::: Data supplied
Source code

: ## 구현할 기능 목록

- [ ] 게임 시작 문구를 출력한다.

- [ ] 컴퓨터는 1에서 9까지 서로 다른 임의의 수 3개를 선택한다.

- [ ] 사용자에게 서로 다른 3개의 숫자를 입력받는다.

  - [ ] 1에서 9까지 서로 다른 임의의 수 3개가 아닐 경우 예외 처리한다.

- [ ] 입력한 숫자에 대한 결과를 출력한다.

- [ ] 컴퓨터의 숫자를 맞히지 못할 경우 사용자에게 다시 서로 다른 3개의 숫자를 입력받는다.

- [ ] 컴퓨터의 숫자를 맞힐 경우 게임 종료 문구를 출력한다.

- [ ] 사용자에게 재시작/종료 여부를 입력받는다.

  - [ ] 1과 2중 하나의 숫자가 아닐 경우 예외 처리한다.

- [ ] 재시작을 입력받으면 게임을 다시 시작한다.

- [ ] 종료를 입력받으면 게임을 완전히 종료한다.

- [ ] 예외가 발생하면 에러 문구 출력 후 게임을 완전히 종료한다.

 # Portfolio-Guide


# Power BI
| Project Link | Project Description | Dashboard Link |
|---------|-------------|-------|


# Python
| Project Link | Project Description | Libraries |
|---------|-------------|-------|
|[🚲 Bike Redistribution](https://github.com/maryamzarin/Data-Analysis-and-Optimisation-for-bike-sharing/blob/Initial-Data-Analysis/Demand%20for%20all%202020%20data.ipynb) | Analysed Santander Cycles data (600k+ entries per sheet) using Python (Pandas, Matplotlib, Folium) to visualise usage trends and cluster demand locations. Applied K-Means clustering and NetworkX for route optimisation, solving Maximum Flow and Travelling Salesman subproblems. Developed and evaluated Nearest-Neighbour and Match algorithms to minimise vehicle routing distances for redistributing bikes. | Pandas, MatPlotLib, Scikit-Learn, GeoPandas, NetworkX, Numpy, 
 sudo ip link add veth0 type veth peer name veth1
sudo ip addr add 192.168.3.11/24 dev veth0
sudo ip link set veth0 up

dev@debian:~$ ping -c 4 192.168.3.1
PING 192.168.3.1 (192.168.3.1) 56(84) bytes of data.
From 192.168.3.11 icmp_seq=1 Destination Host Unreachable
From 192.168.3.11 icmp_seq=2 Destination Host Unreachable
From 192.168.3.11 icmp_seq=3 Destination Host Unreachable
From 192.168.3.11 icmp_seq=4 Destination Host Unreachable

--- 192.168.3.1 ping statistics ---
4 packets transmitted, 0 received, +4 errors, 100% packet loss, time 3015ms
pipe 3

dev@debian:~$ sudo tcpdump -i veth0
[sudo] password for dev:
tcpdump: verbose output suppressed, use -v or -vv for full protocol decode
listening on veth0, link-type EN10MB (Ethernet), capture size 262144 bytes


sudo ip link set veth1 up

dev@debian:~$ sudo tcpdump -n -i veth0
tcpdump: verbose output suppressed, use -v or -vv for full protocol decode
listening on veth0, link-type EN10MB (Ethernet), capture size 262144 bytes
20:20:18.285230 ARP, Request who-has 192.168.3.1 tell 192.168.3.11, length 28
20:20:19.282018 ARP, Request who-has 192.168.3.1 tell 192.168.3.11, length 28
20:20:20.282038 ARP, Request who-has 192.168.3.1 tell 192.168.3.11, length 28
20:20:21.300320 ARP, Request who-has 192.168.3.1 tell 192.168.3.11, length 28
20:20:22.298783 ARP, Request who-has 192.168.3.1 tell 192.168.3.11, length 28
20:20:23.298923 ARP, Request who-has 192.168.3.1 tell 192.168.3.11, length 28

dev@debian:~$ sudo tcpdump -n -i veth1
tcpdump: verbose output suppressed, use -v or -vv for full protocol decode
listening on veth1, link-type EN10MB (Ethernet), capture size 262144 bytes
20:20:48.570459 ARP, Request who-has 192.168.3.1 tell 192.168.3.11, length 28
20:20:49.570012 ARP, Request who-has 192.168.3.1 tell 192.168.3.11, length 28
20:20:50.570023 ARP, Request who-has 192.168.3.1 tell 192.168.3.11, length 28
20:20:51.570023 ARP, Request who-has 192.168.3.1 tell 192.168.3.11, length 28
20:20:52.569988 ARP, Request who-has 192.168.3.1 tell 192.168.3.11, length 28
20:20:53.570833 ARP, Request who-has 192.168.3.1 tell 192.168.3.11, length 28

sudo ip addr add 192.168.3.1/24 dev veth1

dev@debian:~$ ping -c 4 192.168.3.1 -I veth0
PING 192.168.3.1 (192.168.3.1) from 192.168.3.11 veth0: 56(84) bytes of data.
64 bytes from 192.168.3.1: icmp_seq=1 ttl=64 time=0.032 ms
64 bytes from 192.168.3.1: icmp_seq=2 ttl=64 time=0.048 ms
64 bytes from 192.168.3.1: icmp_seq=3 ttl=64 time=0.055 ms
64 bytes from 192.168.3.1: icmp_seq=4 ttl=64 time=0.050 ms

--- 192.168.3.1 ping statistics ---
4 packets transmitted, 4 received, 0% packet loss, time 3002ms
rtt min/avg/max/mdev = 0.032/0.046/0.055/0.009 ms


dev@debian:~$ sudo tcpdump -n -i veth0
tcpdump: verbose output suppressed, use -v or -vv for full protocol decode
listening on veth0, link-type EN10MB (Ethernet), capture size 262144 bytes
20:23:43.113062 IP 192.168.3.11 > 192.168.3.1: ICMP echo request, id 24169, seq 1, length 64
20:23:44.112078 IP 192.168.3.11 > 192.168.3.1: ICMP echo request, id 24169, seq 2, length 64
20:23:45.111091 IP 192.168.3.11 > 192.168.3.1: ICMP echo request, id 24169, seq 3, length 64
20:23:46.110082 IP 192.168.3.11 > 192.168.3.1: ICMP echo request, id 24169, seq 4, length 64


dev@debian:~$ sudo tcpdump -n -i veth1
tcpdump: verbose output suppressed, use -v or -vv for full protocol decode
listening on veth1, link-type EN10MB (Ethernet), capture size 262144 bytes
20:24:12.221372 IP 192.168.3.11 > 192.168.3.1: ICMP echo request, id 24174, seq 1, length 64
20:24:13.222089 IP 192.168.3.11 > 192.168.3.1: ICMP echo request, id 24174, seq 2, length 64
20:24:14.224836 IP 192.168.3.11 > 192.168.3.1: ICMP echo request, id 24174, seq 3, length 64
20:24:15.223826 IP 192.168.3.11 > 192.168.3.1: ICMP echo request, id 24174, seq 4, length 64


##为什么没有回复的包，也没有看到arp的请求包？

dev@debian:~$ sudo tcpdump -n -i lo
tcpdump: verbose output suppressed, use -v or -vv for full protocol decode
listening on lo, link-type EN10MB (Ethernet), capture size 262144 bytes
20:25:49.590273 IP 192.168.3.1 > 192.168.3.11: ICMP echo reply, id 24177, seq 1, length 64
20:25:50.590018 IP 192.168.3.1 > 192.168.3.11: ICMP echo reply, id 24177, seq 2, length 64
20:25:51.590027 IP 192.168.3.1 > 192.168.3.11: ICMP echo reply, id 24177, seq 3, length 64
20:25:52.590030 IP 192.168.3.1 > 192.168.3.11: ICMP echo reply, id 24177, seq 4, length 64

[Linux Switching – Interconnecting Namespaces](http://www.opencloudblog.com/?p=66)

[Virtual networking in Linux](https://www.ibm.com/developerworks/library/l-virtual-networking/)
::::::
Work required:
Once you have read the data, reproduce all of it exactly.

Reply:
Source code

: ## 구현할 기능 목록

- [ ] 게임 시작 문구를 출력한다.

- [ ] 컴퓨터는 1에서 9까지 서로 다른 임의의 수 3개를 선택한다.

- [ ] 사용자에게 서로 다른 3개의 숫자를 입력받는다.

  - [ ] 1에서 9까지 서로 다른 임의의 수 3개가 아닐 경우 예외 처리한다.

- [ ] 입력한 숫자에 대한 결과를 출력한다.

- [ ] 컴퓨터의 숫자를 맞히지 못할 경우 사용자에게 다시 서로 다른 3개의 숫자를 입력받는다.

- [ ] 컴퓨터의 숫자를 맞힐 경우 게임 종료 문구를 출력한다.

- [ ] 사용자에게 재시작/종료 여부를 입력받는다.

  - [ ] 1과 2중 하나의 숫자가 아닐 경우 예외 처리한다.

- [ ] 재시작을 입력받으면 게임을 다시 시작한다.

- [ ] 종료를 입력받으면 게임을 완전히 종료한다.

- [ ] 예외가 발생하면 에러 문구 출력 후 게임을 완전히 종료한다.

 # Portfolio-Guide


# Power BI
| Project Link | Project Description | Dashboard Link |
|---------|-------------|-------|


# Python
| Project Link | Project Description | Libraries |
|---------|-------------|-------|
|[🚲 Bike Redistribution](https://github.com/maryamzarin/Data-Analysis-and-Optimisation-for-bike-sharing/blob/Initial-Data-Analysis/Demand%20for%20all%202020%20data.ipynb) | Analysed Santander Cycles data (600k+ entries per sheet) using Python (Pandas, Matplotlib, Folium) to visualise usage trends and cluster demand locations. Applied K-Means clustering and NetworkX for route optimisation, solving Maximum Flow and Travelling Salesman subproblems. Developed and evaluated Nearest-Neighbour and Match algorithms to minimise vehicle routing distances for redistributing bikes. | Pandas, MatPlotLib, Scikit-Learn, GeoPandas, NetworkX, Numpy, 
 sudo ip link add veth0 type veth peer name veth1
sudo ip addr add 192.168.3.11/24 dev veth0
sudo ip link set veth0 up

dev@debian:~$ ping -c 4 192.168.3.1
PING 192.168.3.1 (192.168.3.1) 56(84) bytes of data.
From 192.168.3.11 icmp_seq=1 Destination Host Unreachable
From 192.168.3.11 icmp_seq=2 Destination Host Unreachable
From 192.168.3.11 icmp_seq=3 Destination Host Unreachable
From 192.168.3.11 icmp_seq=4 Destination Host Unreachable

--- 192.168.3.1 ping statistics ---
4 packets transmitted, 0 received, +4 errors, 100% packet loss, time 3015ms
pipe 3

dev@debian:~$ sudo tcpdump -i veth0
[sudo] password for dev:
tcpdump: verbose output suppressed, use -v or -vv for full protocol decode
listening on veth0, link-type EN10MB (Ethernet), capture size 262144 bytes


sudo ip link set veth1 up

dev@debian:~$ sudo tcpdump -n -i veth0
tcpdump: verbose output suppressed, use -v or -vv for full protocol decode
listening on veth0, link-type EN10MB (Ethernet), capture size 262144 bytes
20:20:18.285230 ARP, Request who-has 192.168.3.1 tell 192.168.3.11, length 28
20:20:19.282018 ARP, Request who-has 192.168.3.1 tell 192.168.3.11, length 28
20:20:20.282038 ARP, Request who-has 192.168.3.1 tell 192.168.3.11, length 28
20:20:21.300320 ARP, Request who-has 192.168.3.1 tell 192.168.3.11, length 28
20:20:22.298783 ARP, Request who-has 192.168.3.1 tell 192.168.3.11, length 28
20:20:23.298923 ARP, Request who-has 192.168.3.1 tell 192.168.3.11, length 28

dev@debian:~$ sudo tcpdump -n -i veth1
tcpdump: verbose output suppressed, use -v or -vv for full protocol decode
listening on veth1, link-type EN10MB (Ethernet), capture size 262144 bytes
20:20:48.570459 ARP, Request who-has 192.168.3.1 tell 192.168.3.11, length 28
20:20:49.570012 ARP, Request who-has 192.168.3.1 tell 192.168.3.11, length 28
20:20:50.570023 ARP, Request who-has 192.168.3.1 tell 192.168.3.11, length 28
20:20:51.570023 ARP, Request who-has 192.168.3.1 tell 192.168.3.11, length 28
20:20:52.569988 ARP, Request who-has 192.168.3.1 tell 192.168.3.11, length 28
20:20:53.570833 ARP, Request who-has 192.168.3.1 tell 192.168.3.11, length 28

sudo ip addr add 192.168.3.1/24 dev veth1

dev@debian:~$ ping -c 4 192.168.3.1 -I veth0
PING 192.168.3.1 (192.168.3.1) from 192.168.3.11 veth0: 56(84) bytes of data.
64 bytes from 192.168.3.1: icmp_seq=1 ttl=64 time=0.032 ms
64 bytes from 192.168.3.1: icmp_seq=2 ttl=64 time=0.048 ms
64 bytes from 192.168.3.1: icmp_seq=3 ttl=64 time=0.055 ms
64 bytes from 192.168.3.1: icmp_seq=4 ttl=64 time=0.050 ms

--- 192.168.3.1 ping statistics ---
4 packets transmitted, 4 received, 0% packet loss, time 3002ms
rtt min/avg/max/mdev = 0.032/0.046/0.055/0.009 ms


dev@debian:~$ sudo tcpdump -n -i veth0
tcpdump: verbose output suppressed, use -v or -vv for full protocol decode
listening on veth0, link-type EN10MB (Ethernet), capture size 262144 bytes
20:23:43.113062 IP 192.168.3.11 > 192.168.3.1: ICMP echo request, id 24169, seq 1, length 64
20:23:44.112078 IP 192.168.3.11 > 192.168.3.1: ICMP echo request, id 24169, seq 2, length 64
20:23:45.111091 IP 192.168.3.11 > 192.168.3.1: ICMP echo request, id 24169, seq 3, length 64
20:23:46.110082 IP 192.168.3.11 > 192.168.3.1: ICMP echo request, id 24169, seq 4, length 64


dev@debian:~$ sudo tcpdump -n -i veth1
tcpdump: verbose output suppressed, use -v or -vv for full protocol decode
listening on veth1, link-type EN10MB (Ethernet), capture size 262144 bytes
20:24:12.221372 IP 192.168.3.11 > 192.168.3.1: ICMP echo request, id 24174, seq 1, length 64
20:24:13.222089 IP 192.168.3.11 > 192.168.3.1: ICMP echo request, id 24174, seq 2, length 64
20:24:14.224836 IP 192.168.3.11 > 192.168.3.1: ICMP echo request, id 24174, seq 3, length 64
20:24:15.223826 IP 192.168.3.11 > 192.168.3.1: ICMP echo request, id 24174, seq 4, length 64


##为什么没有回复的包，也没有看到arp的请求包？

dev@debian:~$ sudo tcpdump -n -i lo
tcpdump: verbose output suppressed, use -v or -vv for full protocol decode
listening on lo, link-type EN10MB (Ethernet), capture size 262144 bytes
20:25:49.590273 IP 192.168.3.1 > 192.168.3.11: ICMP echo reply, id 24177, seq 1, length 64
20:25:50.590018 IP 192.168.3.1 > 192.168.3.11: ICMP echo reply, id 24177, seq 2, length 64
20:25:51.590027 IP 192.168.3.1 > 192.168.3.11: ICMP echo reply, id 24177, seq 3, length 64
20:25:52.590030 IP 192.168.3.1 > 192.168.3.11: ICMP echo reply, id 24177, seq 4, length 64

[Linux Switching – Interconnecting Namespaces](http://www.opencloudblog.com/?p=66)

[Virtual networking in Linux](https://www.ibm.com/developerworks/library/l-virtual-networking/)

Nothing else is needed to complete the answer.